Faire partie du groupe de Hampton a permis à « The Kid » (surnom donné à Carter pour le reste de sa vie) d’établir des liens et une nouvelle approche de la musique, de sorte que toutes les attitudes musicales futures de Carter portent la marque des conseils de Hampton. Grâce à l’embauche de Carter par Hampton, elle est aussi entrée dans l’histoire comme l’une des dernières chanteuses de jazz de l’ère du big band. Cependant, en 1951, Carter quitte le groupe.

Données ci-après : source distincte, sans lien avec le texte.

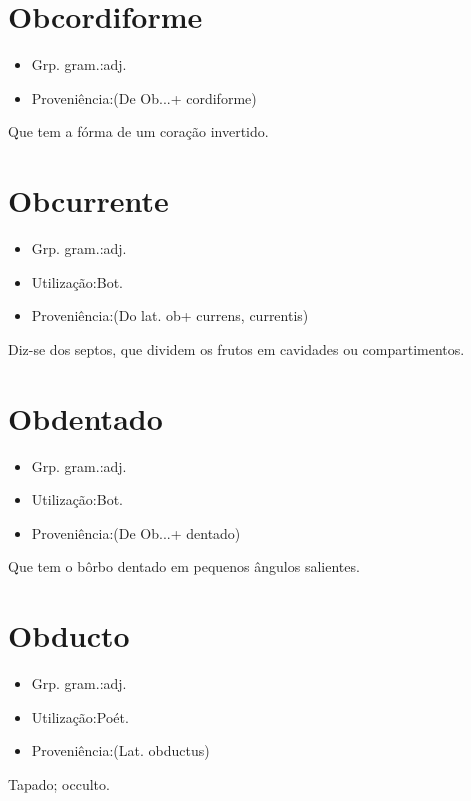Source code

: \section{Obcordiforme}
\begin{itemize}
\item {Grp. gram.:adj.}
\end{itemize}
\begin{itemize}
\item {Proveniência:(De \textunderscore Ob...\textunderscore  + \textunderscore cordiforme\textunderscore )}
\end{itemize}
Que tem a fórma de um coração invertido.
\section{Obcurrente}
\begin{itemize}
\item {Grp. gram.:adj.}
\end{itemize}
\begin{itemize}
\item {Utilização:Bot.}
\end{itemize}
\begin{itemize}
\item {Proveniência:(Do lat. \textunderscore ob\textunderscore  + \textunderscore currens\textunderscore , \textunderscore currentis\textunderscore )}
\end{itemize}
Diz-se dos septos, que dividem os frutos em cavidades ou compartimentos.
\section{Obdentado}
\begin{itemize}
\item {Grp. gram.:adj.}
\end{itemize}
\begin{itemize}
\item {Utilização:Bot.}
\end{itemize}
\begin{itemize}
\item {Proveniência:(De \textunderscore Ob...\textunderscore  + \textunderscore dentado\textunderscore )}
\end{itemize}
Que tem o bôrbo dentado em pequenos ângulos salientes.
\section{Obducto}
\begin{itemize}
\item {Grp. gram.:adj.}
\end{itemize}
\begin{itemize}
\item {Utilização:Poét.}
\end{itemize}
\begin{itemize}
\item {Proveniência:(Lat. \textunderscore obductus\textunderscore )}
\end{itemize}
Tapado; occulto.
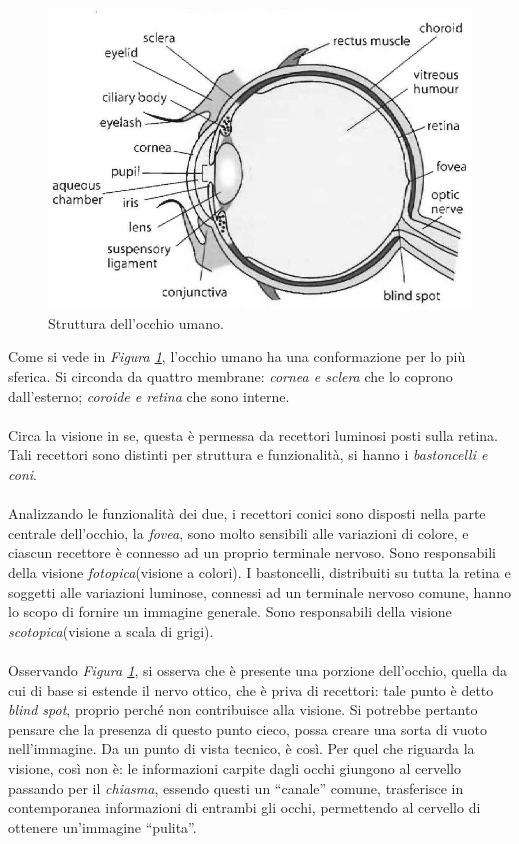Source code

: \documentclass{subfiles}
\begin{document}
\begin{figure}
    \includegraphics[scale = 0.425]{Images/Human Eye.png}
    \caption{Struttura dell'occhio umano.}
    \label{Fig:1.1}
\end{figure}

Come si vede in \emph{Figura \ref{Fig:1.1}}, l'occhio umano ha una conformazione per lo più sferica.
Si circonda da quattro membrane: \emph{cornea \emph{e} sclera} che lo coprono dall'esterno; \emph{coroide \emph{e} retina} che sono interne.
\\ \\
Circa la visione in se, questa è permessa da recettori luminosi posti sulla retina.
Tali recettori sono distinti per struttura e funzionalità, si hanno i \emph{bastoncelli \emph{e} coni}.
\\ \\
Analizzando le funzionalità dei due, i recettori conici sono disposti nella parte centrale dell'occhio, la \emph{fovea}, sono molto sensibili alle variazioni di colore,
e ciascun recettore è connesso ad un proprio terminale nervoso. Sono responsabili della visione \emph{fotopica}(visione a colori).
I bastoncelli, distribuiti su tutta la retina e soggetti alle variazioni luminose, connessi ad un terminale nervoso comune, hanno lo scopo di fornire un immagine generale.
Sono responsabili della visione \emph{scotopica}(visione a scala di grigi).
\\ \\
Osservando \emph{Figura \ref{Fig:1.1}}, si osserva che è presente una porzione dell'occhio, quella da cui di base si estende il nervo ottico,
che è priva di recettori: tale punto è detto \emph{blind spot}, proprio perché non contribuisce alla visione.
Si potrebbe pertanto pensare che la presenza di questo punto cieco, possa creare una sorta di vuoto nell'immagine.
Da un punto di vista tecnico, è così. Per quel che riguarda la visione, così non è: le informazioni carpite dagli occhi giungono al cervello passando per il \emph{chiasma},
essendo questi un ``canale'' comune, trasferisce in contemporanea informazioni di entrambi gli occhi, permettendo al cervello di ottenere un'immagine ``pulita''.
\end{document}
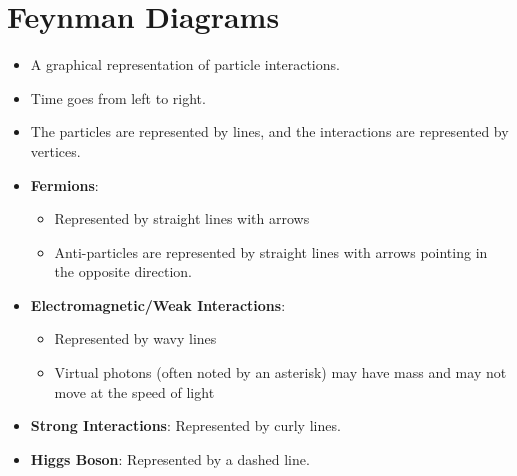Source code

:\documentclass{article}
\begin{document}
\section{Feynman Diagrams}
\begin{itemize}
    \item A graphical representation of particle interactions.
    \item Time goes from left to right.
    \item The particles are represented by lines, and the interactions are represented by vertices.
    \item \textbf{Fermions}: 
    \begin{itemize}
        \item Represented by straight lines with arrows
        \item Anti-particles are represented by straight lines with arrows pointing in the opposite direction.
    \end{itemize}
    \item \textbf{Electromagnetic/Weak Interactions}:
    \begin{itemize}
        \item Represented by wavy lines
        \item Virtual photons (often noted by an asterisk) may have mass and may not move at the speed of light
    \end{itemize}
    \item \textbf{Strong Interactions}: Represented by curly lines.
    \item \textbf{Higgs Boson}: Represented by a dashed line.
\end{itemize}
\end{document}
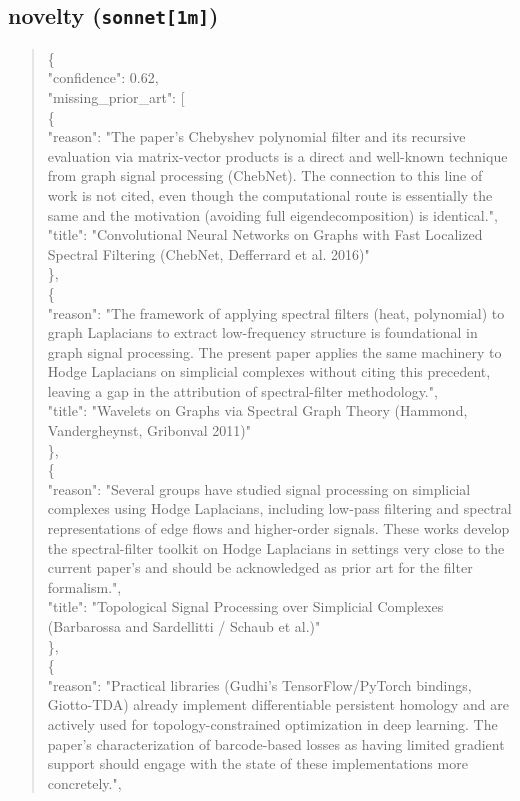 \documentclass[11pt]{article}
\begin{document}
\subsection*{novelty (\texttt{sonnet[1m]})}
\begin{quote}\small\ttfamily\raggedright
\{\\
  "confidence": 0.62,\\
  "missing\_prior\_art": [\\
    \{\\
      "reason": "The paper's Chebyshev polynomial filter and its recursive evaluation via matrix-vector products is a direct and well-known technique from graph signal processing (ChebNet). The connection to this line of work is not cited, even though the computational route is essentially the same and the motivation (avoiding full eigendecomposition) is identical.",\\
      "title": "Convolutional Neural Networks on Graphs with Fast Localized Spectral Filtering (ChebNet, Defferrard et al. 2016)"\\
    \},\\
    \{\\
      "reason": "The framework of applying spectral filters (heat, polynomial) to graph Laplacians to extract low-frequency structure is foundational in graph signal processing. The present paper applies the same machinery to Hodge Laplacians on simplicial complexes without citing this precedent, leaving a gap in the attribution of spectral-filter methodology.",\\
      "title": "Wavelets on Graphs via Spectral Graph Theory (Hammond, Vandergheynst, Gribonval 2011)"\\
    \},\\
    \{\\
      "reason": "Several groups have studied signal processing on simplicial complexes using Hodge Laplacians, including low-pass filtering and spectral representations of edge flows and higher-order signals. These works develop the spectral-filter toolkit on Hodge Laplacians in settings very close to the current paper's and should be acknowledged as prior art for the filter formalism.",\\
      "title": "Topological Signal Processing over Simplicial Complexes (Barbarossa and Sardellitti / Schaub et al.)"\\
    \},\\
    \{\\
      "reason": "Practical libraries (Gudhi's TensorFlow/PyTorch bindings, Giotto-TDA) already implement differentiable persistent homology and are actively used for topology-constrained optimization in deep learning. The paper's characterization of barcode-based losses as having limited gradient support should engage with the state of these implementations more concretely.",\\

\end{quote}
\end{document}
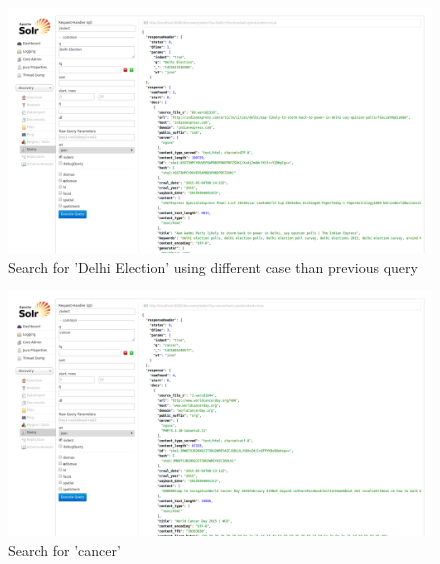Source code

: \begin{figure}[ht]    
    \begin{center}
        \includegraphics[width=\paperwidth]{query5.png}
        \caption{Search for 'Delhi Election' using different case than previous query}
    \end{center}
\end{figure}

\begin{figure}[ht]    
    \begin{center}
        \includegraphics[width=\paperwidth]{query6.png}
        \caption{Search for 'cancer'}
    \end{center}
\end{figure}
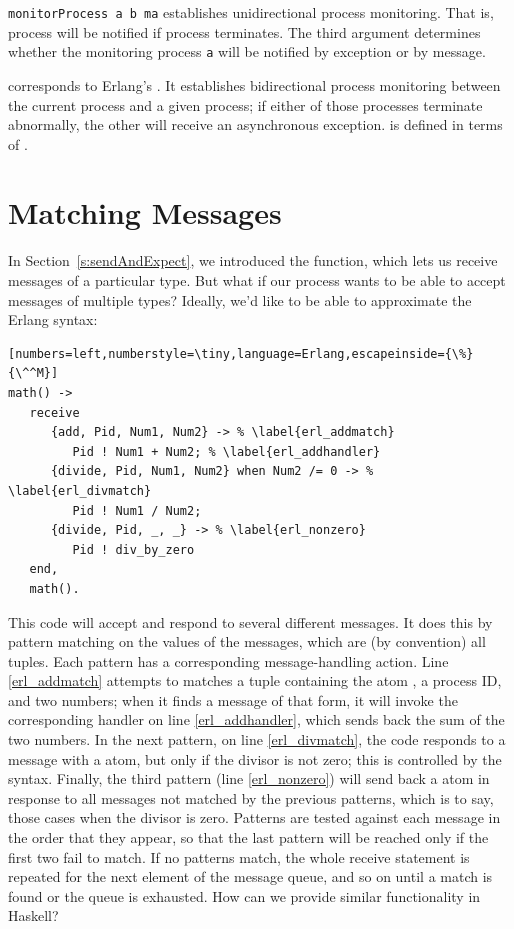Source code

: \documentclass[preprint]{sigplanconf}
\begin{document}
\noindent
\lstinline!monitorProcess a b ma! establishes unidirectional process monitoring. That is, process  will be notified if process  terminates. The third argument determines whether the monitoring process \texttt{a} will be notified by exception or by message.

 corresponds to Erlang's . It establishes bidirectional process monitoring between the current process and a given process; if either of those processes terminate abnormally, the other will receive an asynchronous exception.  is defined in terms of . 

\section{Matching Messages}
\label{s:matching}

In Section~\ref{s:sendAndExpect}, we introduced the  function, which lets us receive messages of a particular type. But what if our process wants to be able to accept messages of multiple types? Ideally, we'd like to be able to approximate the Erlang  syntax:
\needspace{10ex}
\begin{lstlisting}[numbers=left,numberstyle=\tiny,language=Erlang,escapeinside={\%}{\^^M}]
math() ->
   receive
      {add, Pid, Num1, Num2} -> % \label{erl_addmatch}
         Pid ! Num1 + Num2; % \label{erl_addhandler}
      {divide, Pid, Num1, Num2} when Num2 /= 0 -> % \label{erl_divmatch}
         Pid ! Num1 / Num2;
      {divide, Pid, _, _} -> % \label{erl_nonzero}
         Pid ! div_by_zero
   end,
   math().
\end{lstlisting}
\label{erl_math}

This code will accept and respond to several different messages. It does this by pattern matching on the values of the messages, which are (by convention) all tuples. Each pattern has a corresponding message-handling action. 
Line \ref{erl_addmatch} attempts to matches a tuple containing the atom , a process ID, and two numbers; when it finds a message of that form, it will invoke the corresponding handler on line \ref{erl_addhandler}, which sends back the sum of the two numbers. 
In the next pattern, on line \ref{erl_divmatch}, the code responds to a message with a  atom, but only if the divisor is not zero; this is controlled by the  syntax. 
Finally, the third pattern (line \ref{erl_nonzero}) will send back a  atom in response to all messages not matched by the previous patterns, which is to say, those cases when the divisor is zero.
Patterns are tested against each message in the order that they appear, so that the last pattern will be reached only if the first two fail to match.
If no patterns match, the whole receive statement is repeated for the next element of the message queue, and so on until a match is found or the queue is exhausted.
How can we provide similar functionality in Haskell?
\end{document}
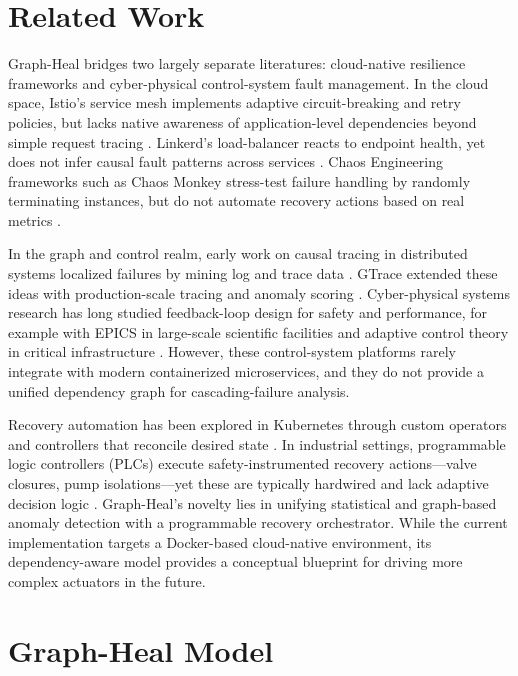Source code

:\documentclass[11pt,conference]{IEEEtran}
\begin{document}
\section{Related Work}

Graph-Heal bridges two largely separate literatures: cloud-native resilience frameworks and cyber-physical control-system fault management.  In the cloud space, Istio's service mesh implements adaptive circuit-breaking and retry policies, but lacks native awareness of application-level dependencies beyond simple request tracing \cite{Morgan2017}.  Linkerd's load-balancer reacts to endpoint health, yet does not infer causal fault patterns across services \cite{Sigelman2016}.  Chaos Engineering frameworks such as Chaos Monkey stress-test failure handling by randomly terminating instances, but do not automate recovery actions based on real metrics \cite{Basiri2017}.

In the graph and control realm, early work on causal tracing in distributed systems localized failures by mining log and trace data \cite{Chen2004}.  GTrace extended these ideas with production-scale tracing and anomaly scoring \cite{Zhu2018}.  Cyber-physical systems research has long studied feedback-loop design for safety and performance, for example with EPICS in large-scale scientific facilities \cite{Dalesio1993} and adaptive control theory in critical infrastructure \cite{Lee2008}.  However, these control-system platforms rarely integrate with modern containerized microservices, and they do not provide a unified dependency graph for cascading-failure analysis.

Recovery automation has been explored in Kubernetes through custom operators and controllers that reconcile desired state \cite{Hightower2017}.  In industrial settings, programmable logic controllers (PLCs) execute safety-instrumented recovery actions—valve closures, pump isolations—yet these are typically hardwired and lack adaptive decision logic \cite{DOE2010}.  Graph-Heal's novelty lies in unifying statistical and graph-based anomaly detection with a programmable recovery orchestrator. While the current implementation targets a Docker-based cloud-native environment, its dependency-aware model provides a conceptual blueprint for driving more complex actuators in the future.


\section{Graph-Heal Model}
\label{sec:graphheal-model}
\end{document}
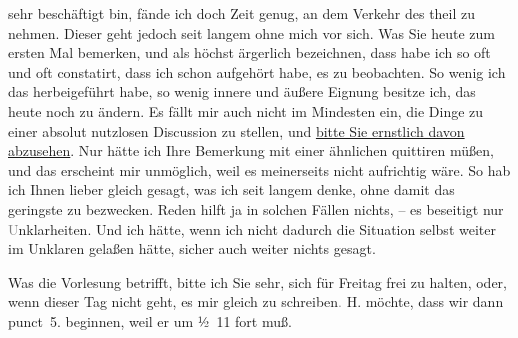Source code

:               sehr beschäftigt bin, fände ich doch Zeit genug, an dem Verkehr des \label{K_L03347-2v}\label{K_L03347-2} theil zu
               nehmen. Dieser geht jedoch seit langem ohne mich vor sich. Was Sie heute zum ersten Mal bemerken, und als höchst ärgerlich
               bezeichnen, dass habe ich so oft und oft constatirt, dass ich schon aufgehört habe,
               es zu beobachten. So wenig ich das herbeigeführt habe, so wenig innere und äußere
               Eignung besitze ich, das heute noch zu ändern. Es fällt mir auch nicht im Mindesten
               ein, die Dinge zu einer absolut nutzlosen Discussion zu stellen, und \uline{bitte Sie ernstlich davon abzusehen}. Nur hätte ich
               Ihre Bemerkung mit einer ähnlichen quittiren müßen, und das erscheint mir unmöglich,
               weil es meinerseits nicht aufrichtig wäre. So hab ich Ihnen lieber gleich gesagt, was
               ich seit langem denke, ohne damit das geringste zu bezwecken. Reden hilft ja in
               solchen Fällen nichts, – es beseitigt nur \textcolor{gray}{U}nklarheiten. Und ich
               hätte, wenn ich nicht dadurch die Situation selbst weiter im Unklaren gelaßen hätte,
               sicher auch weiter nichts gesagt.\pend
           
\pstart
           {\pb}Was die Vorlesung betrifft,
               bitte ich Sie sehr, sich für Freitag frei zu halten,
               oder, wenn dieser Tag nicht geht, es mir gleich zu schreiben\textcolor{gray}{.}{ }H. möchte, dass wir dann punct 5.
               beginnen, weil er um ½ 11 fort muß.\pend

Après une courte convalescence, Carter est à New York, où il travaille dans toute la ville pendant la majeure partie du début des années 1950 et participe à une longue tournée dans le sud, où il joue pour des  » spectacles de camp « . Ce travail rapportait peu ou pas d’argent, mais Carter croyait qu’il était nécessaire pour se développer en tant qu’artiste et qu’il était un moyen de « payer sa part ». [16]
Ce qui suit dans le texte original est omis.